Skip to content

Misspellings Class Documentation

Overview

The Misspellings class is designed to introduce typographical errors (misspellings) into input strings by applying predefined error rates. This functionality is useful for generating augmented text data that simulates common misspelling errors, making it applicable for testing text classifiers and spell-check systems.

Inheritance

The Misspellings class inherits from the AugmentationWithRandomSelection base class, which provides a framework for implementing random selection in augmentations.

Parameters

  • selection_size: Proportion of misspellings to apply.
  • error_rates: List of error rates to introduce variations.

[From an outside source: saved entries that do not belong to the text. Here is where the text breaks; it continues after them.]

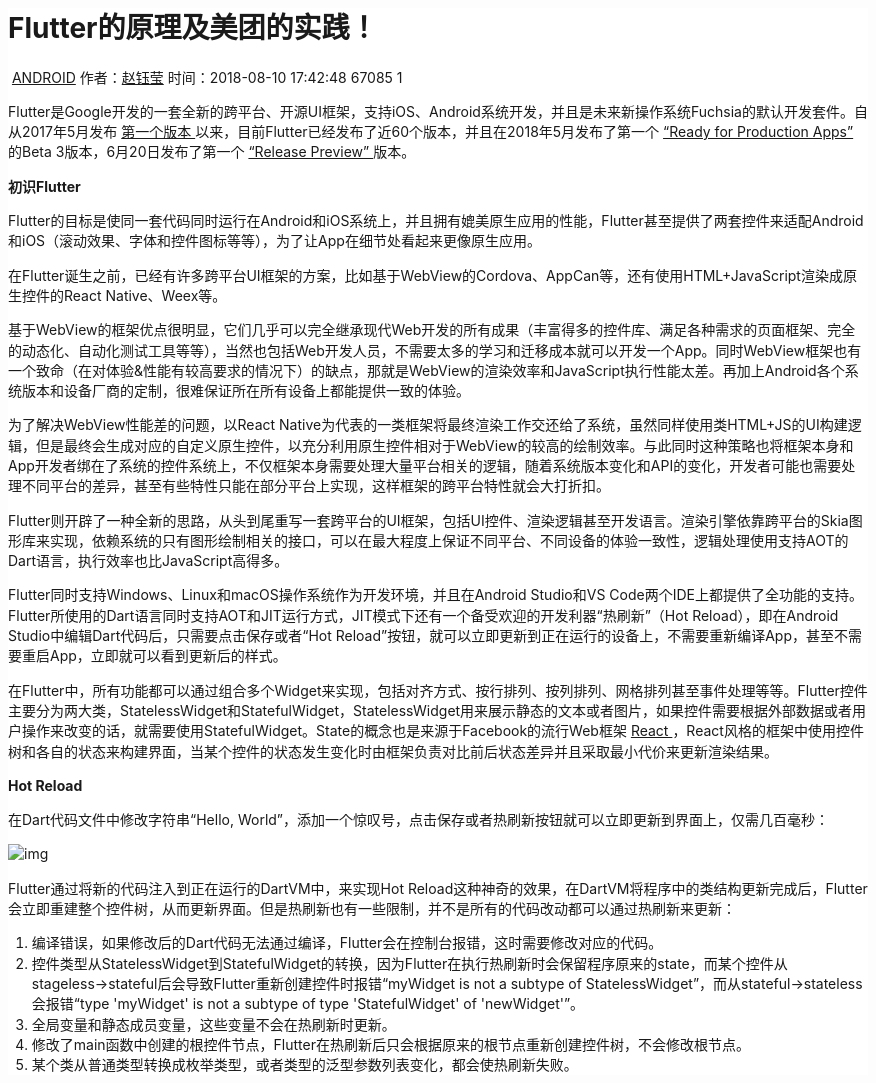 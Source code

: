 # Flutter的原理及美团的实践！                  

​                                        [ANDROID](http://blog.itpub.net/androld/)                                            作者：[赵钰莹](http://blog.itpub.net/31077337/)                                        时间：2018-08-10 17:42:48                                        67085                                        1                                                                                                 

Flutter是Google开发的一套全新的跨平台、开源UI框架，支持iOS、Android系统开发，并且是未来新操作系统Fuchsia的默认开发套件。自从2017年5月发布 [ 第一个版本 ](https://github.com/flutter/flutter/releases/tag/v0.0.6) 以来，目前Flutter已经发布了近60个版本，并且在2018年5月发布了第一个 [ “Ready for Production Apps” ](https://developers.googleblog.com/2018/05/ready-for-production-apps-flutter-beta-3.html) 的Beta 3版本，6月20日发布了第一个 [ “Release Preview” ](https://medium.com/flutter-io/flutter-release-preview-1-943a9b6ee65a) 版本。

**初识Flutter**

Flutter的目标是使同一套代码同时运行在Android和iOS系统上，并且拥有媲美原生应用的性能，Flutter甚至提供了两套控件来适配Android和iOS（滚动效果、字体和控件图标等等），为了让App在细节处看起来更像原生应用。

在Flutter诞生之前，已经有许多跨平台UI框架的方案，比如基于WebView的Cordova、AppCan等，还有使用HTML+JavaScript渲染成原生控件的React Native、Weex等。

基于WebView的框架优点很明显，它们几乎可以完全继承现代Web开发的所有成果（丰富得多的控件库、满足各种需求的页面框架、完全的动态化、自动化测试工具等等），当然也包括Web开发人员，不需要太多的学习和迁移成本就可以开发一个App。同时WebView框架也有一个致命（在对体验&性能有较高要求的情况下）的缺点，那就是WebView的渲染效率和JavaScript执行性能太差。再加上Android各个系统版本和设备厂商的定制，很难保证所在所有设备上都能提供一致的体验。

为了解决WebView性能差的问题，以React  Native为代表的一类框架将最终渲染工作交还给了系统，虽然同样使用类HTML+JS的UI构建逻辑，但是最终会生成对应的自定义原生控件，以充分利用原生控件相对于WebView的较高的绘制效率。与此同时这种策略也将框架本身和App开发者绑在了系统的控件系统上，不仅框架本身需要处理大量平台相关的逻辑，随着系统版本变化和API的变化，开发者可能也需要处理不同平台的差异，甚至有些特性只能在部分平台上实现，这样框架的跨平台特性就会大打折扣。

Flutter则开辟了一种全新的思路，从头到尾重写一套跨平台的UI框架，包括UI控件、渲染逻辑甚至开发语言。渲染引擎依靠跨平台的Skia图形库来实现，依赖系统的只有图形绘制相关的接口，可以在最大程度上保证不同平台、不同设备的体验一致性，逻辑处理使用支持AOT的Dart语言，执行效率也比JavaScript高得多。

Flutter同时支持Windows、Linux和macOS操作系统作为开发环境，并且在Android Studio和VS  Code两个IDE上都提供了全功能的支持。Flutter所使用的Dart语言同时支持AOT和JIT运行方式，JIT模式下还有一个备受欢迎的开发利器“热刷新”（Hot Reload），即在Android Studio中编辑Dart代码后，只需要点击保存或者“Hot  Reload”按钮，就可以立即更新到正在运行的设备上，不需要重新编译App，甚至不需要重启App，立即就可以看到更新后的样式。

在Flutter中，所有功能都可以通过组合多个Widget来实现，包括对齐方式、按行排列、按列排列、网格排列甚至事件处理等等。Flutter控件主要分为两大类，StatelessWidget和StatefulWidget，StatelessWidget用来展示静态的文本或者图片，如果控件需要根据外部数据或者用户操作来改变的话，就需要使用StatefulWidget。State的概念也是来源于Facebook的流行Web框架 [ React ](http://facebook.github.io/react/) ，React风格的框架中使用控件树和各自的状态来构建界面，当某个控件的状态发生变化时由框架负责对比前后状态差异并且采取最小代价来更新渲染结果。

**Hot Reload**

在Dart代码文件中修改字符串“Hello, World”，添加一个惊叹号，点击保存或者热刷新按钮就可以立即更新到界面上，仅需几百毫秒：

![img](http://img.blog.itpub.net/blog/2018/08/10/b0a73f561d7e8932.gif?x-oss-process=style/bb)



Flutter通过将新的代码注入到正在运行的DartVM中，来实现Hot  Reload这种神奇的效果，在DartVM将程序中的类结构更新完成后，Flutter会立即重建整个控件树，从而更新界面。但是热刷新也有一些限制，并不是所有的代码改动都可以通过热刷新来更新： 

1. 编译错误，如果修改后的Dart代码无法通过编译，Flutter会在控制台报错，这时需要修改对应的代码。
2. 控件类型从StatelessWidget到StatefulWidget的转换，因为Flutter在执行热刷新时会保留程序原来的state，而某个控件从stageless→stateful后会导致Flutter重新创建控件时报错“myWidget is not a subtype of StatelessWidget”，而从stateful→stateless会报错“type  'myWidget' is not a subtype of type 'StatefulWidget' of 'newWidget'”。
3. 全局变量和静态成员变量，这些变量不会在热刷新时更新。
4. 修改了main函数中创建的根控件节点，Flutter在热刷新后只会根据原来的根节点重新创建控件树，不会修改根节点。
5. 某个类从普通类型转换成枚举类型，或者类型的泛型参数列表变化，都会使热刷新失败。
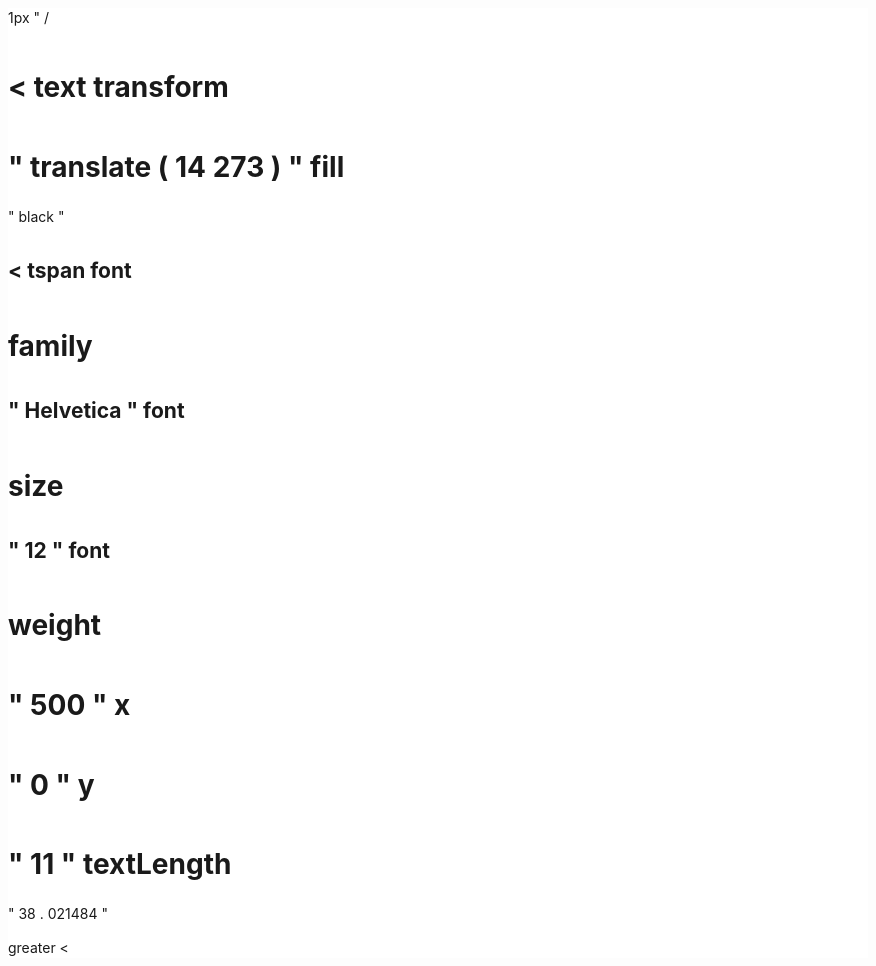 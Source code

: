 1px
"
/
>
<
text
transform
=
"
translate
(
14
273
)
"
fill
=
"
black
"
>
<
tspan
font
-
family
=
"
Helvetica
"
font
-
size
=
"
12
"
font
-
weight
=
"
500
"
x
=
"
0
"
y
=
"
11
"
textLength
=
"
38
.
021484
"
>
greater
< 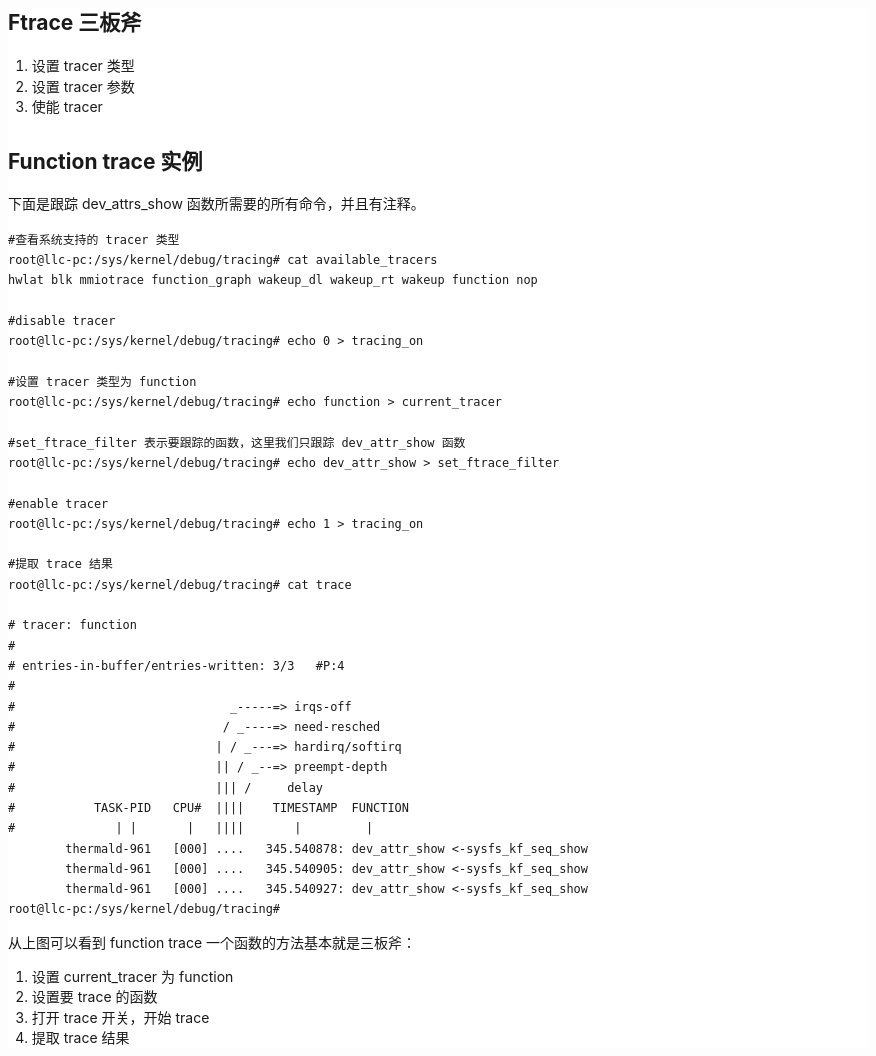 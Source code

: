 ## Ftrace 三板斧

1. 设置 tracer 类型
2. 设置 tracer 参数
3. 使能 tracer

## Function trace 实例

下面是跟踪 dev_attrs_show 函数所需要的所有命令，并且有注释。

```
#查看系统支持的 tracer 类型
root@llc-pc:/sys/kernel/debug/tracing# cat available_tracers 
hwlat blk mmiotrace function_graph wakeup_dl wakeup_rt wakeup function nop

#disable tracer
root@llc-pc:/sys/kernel/debug/tracing# echo 0 > tracing_on 

#设置 tracer 类型为 function
root@llc-pc:/sys/kernel/debug/tracing# echo function > current_tracer 

#set_ftrace_filter 表示要跟踪的函数，这里我们只跟踪 dev_attr_show 函数
root@llc-pc:/sys/kernel/debug/tracing# echo dev_attr_show > set_ftrace_filter 

#enable tracer
root@llc-pc:/sys/kernel/debug/tracing# echo 1 > tracing_on 

#提取 trace 结果
root@llc-pc:/sys/kernel/debug/tracing# cat trace

# tracer: function
#
# entries-in-buffer/entries-written: 3/3   #P:4
#
#                              _-----=> irqs-off
#                             / _----=> need-resched
#                            | / _---=> hardirq/softirq
#                            || / _--=> preempt-depth
#                            ||| /     delay
#           TASK-PID   CPU#  ||||    TIMESTAMP  FUNCTION
#              | |       |   ||||       |         |
        thermald-961   [000] ....   345.540878: dev_attr_show <-sysfs_kf_seq_show
        thermald-961   [000] ....   345.540905: dev_attr_show <-sysfs_kf_seq_show
        thermald-961   [000] ....   345.540927: dev_attr_show <-sysfs_kf_seq_show
root@llc-pc:/sys/kernel/debug/tracing# 
```

从上图可以看到 function trace 一个函数的方法基本就是三板斧：
1. 设置 current_tracer 为 function
2. 设置要 trace 的函数
3. 打开 trace 开关，开始 trace
4. 提取 trace 结果
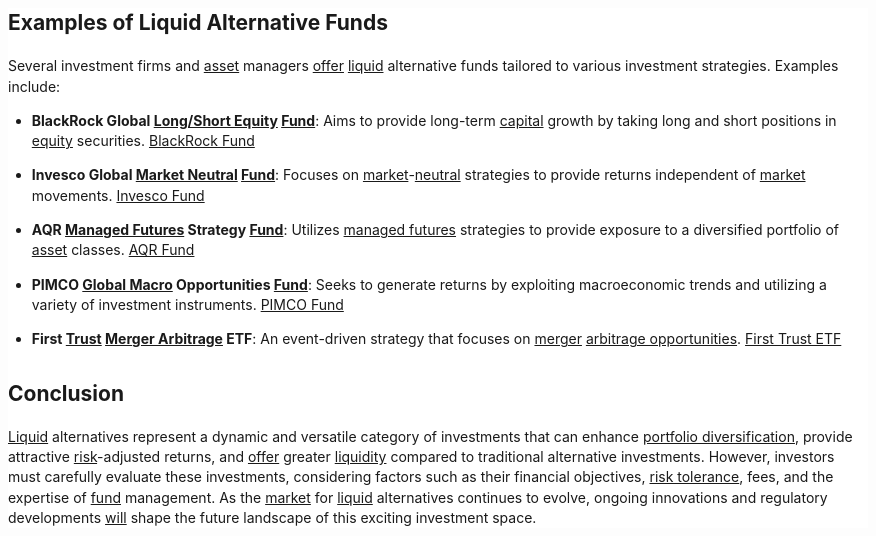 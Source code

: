 ## Examples of Liquid Alternative Funds
Several investment firms and [asset](../a/asset.md) managers [offer](../o/offer.md) [liquid](../l/liquid.md) alternative funds tailored to various investment strategies. Examples include:

- **BlackRock Global [Long/Short Equity](../l/long_short_equity.md) [Fund](../f/fund.md)**: Aims to provide long-term [capital](../c/capital.md) growth by taking long and short positions in [equity](../e/equity.md) securities. [BlackRock Fund](https://www.blackrock.com/us/individual/products/239729/)

- **Invesco Global [Market Neutral](../m/market_neutral.md) [Fund](../f/fund.md)**: Focuses on [market](../m/market.md)-[neutral](../n/neutral.md) strategies to provide returns independent of [market](../m/market.md) movements. [Invesco Fund](https://www.invesco.com/us/financial-products/mutual-funds/)

- **AQR [Managed Futures](../m/managed_futures.md) Strategy [Fund](../f/fund.md)**: Utilizes [managed futures](../m/managed_futures.md) strategies to provide exposure to a diversified portfolio of [asset](../a/asset.md) classes. [AQR Fund](https://funds.aqr.com/us/provider/funds)

- **PIMCO [Global Macro](../g/global_macro.md) Opportunities [Fund](../f/fund.md)**: Seeks to generate returns by exploiting macroeconomic trends and utilizing a variety of investment instruments. [PIMCO Fund](https://www.pimco.com/en-us/investments/mutual-funds)

- **First [Trust](../t/trust.md) [Merger Arbitrage](../m/merger_arbitrage.md) ETF**: An event-driven strategy that focuses on [merger](../m/merger.md) [arbitrage opportunities](../a/arbitrage_opportunities.md). [First Trust ETF](https://www.ftportfolios.com/retail/etf/ETFsummary.aspx?Ticker=MARB)

## Conclusion
[Liquid](../l/liquid.md) alternatives represent a dynamic and versatile category of investments that can enhance [portfolio diversification](../p/portfolio_diversification.md), provide attractive [risk](../r/risk.md)-adjusted returns, and [offer](../o/offer.md) greater [liquidity](../l/liquidity.md) compared to traditional alternative investments. However, investors must carefully evaluate these investments, considering factors such as their financial objectives, [risk tolerance](../r/risk_tolerance.md), fees, and the expertise of [fund](../f/fund.md) management. As the [market](../m/market.md) for [liquid](../l/liquid.md) alternatives continues to evolve, ongoing innovations and regulatory developments [will](../w/will.md) shape the future landscape of this exciting investment space.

Defaults to [0.1, 0.2] if not provided.

Functionality

The class generates multiple augmented text variants from an input string, returning a list that contains the original string along with its misspelled versions generated using different error rates.

Usage

To use the Misspellings class, instantiate it with the desired selection_size and error_rates, then call its transformation method to obtain a list that includes the original and augmented strings with misspellings.

Example

misspelling = Misspellings(0.8, [0.05, 0.1])
augmented_texts = misspelling._raw_transform("sample text")

For an input string like "example", a possible output could be:

[
  "example",
  "exampel",
  "examlpe"
]

This methodology effectively introduces realistic typing errors that can enhance model robustness by simulating natural misspellings, inspired by common keyboard mistakes.